Meanwhile, the picture has reasonably good interest level, good composition and good lighting and exposure. The background is certainly blurred sufficiently.

If you are concerned about whether or not your original is sharp or not, you could post a full detail 100% crop of some small portion of the image - say the portion including the eye and beak. That would allow reviewers to view that portion of the image at the same level of detail that you have on your own system.

At Frame 37 - Tutorial on Full Detail 100% Crop
http://photography-on-the.net/forum/showthread.php?t=34606&page=3

alliec
15th of May 2006 (Mon), 16:55
Sooner or later, someone may question the sharpness of this image.
Meanwhile, the picture has reasonably good interest level, good composition and good lighting and exposure. The background is certainly blurred sufficiently.

If you are concerned about whether or not your original is sharp or not, you could post a full detail 100% crop of some small portion of the image - say the portion including the eye and beak. That would allow reviewers to view that portion of the image at the same level of detail that you have on your own system.

At Frame 37 - Tutorial on Full Detail 100% Crop
http://photography-on-the.net/forum/showthread.php?t=34606&page=3

Thank you for your comments they are much appreciated. As you say the image looks slightly blurred in the post yet it appears very sharp before i post them. Is there a reason why this should be?

Allie

Robert_Lay
15th of May 2006 (Mon), 21:54
Thank you for your comments they are much appreciated. As you say the image looks slightly blurred in the post yet it appears very sharp before i post them.

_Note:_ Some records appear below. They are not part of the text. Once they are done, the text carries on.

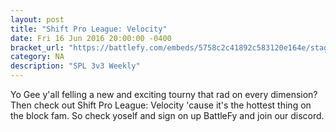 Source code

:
 ```yaml
---
layout: post
title: "Shift Pro League: Velocity"
date: Fri 16 Jun 2016 20:00:00 -0400
bracket_url: "https://battlefy.com/embeds/5758c2c41892c583120e164e/stage/5758c2e95bab178212108aa6"
category: NA
description: "SPL 3v3 Weekly"
---
```


Yo Gee y'all felling a new and exciting tourny that rad on every dimension? Then check out Shift Pro League: Velocity 'cause it's the hottest thing on the block fam. So check yoself and sign on up BattleFy and join our discord.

Is there a reason why this should be?

Allie
Unless there is some other mechanism at work that we don't know about, the down-sampling that occurs when you resize to 800 pixels height is the most significant loss of detail and then on top of that is the JPG compression, which certainly does not improve an image (probably minor in comparison with the downsampling).

In this case, the downsampling was even worse, because it was brought down to < 600 pixels.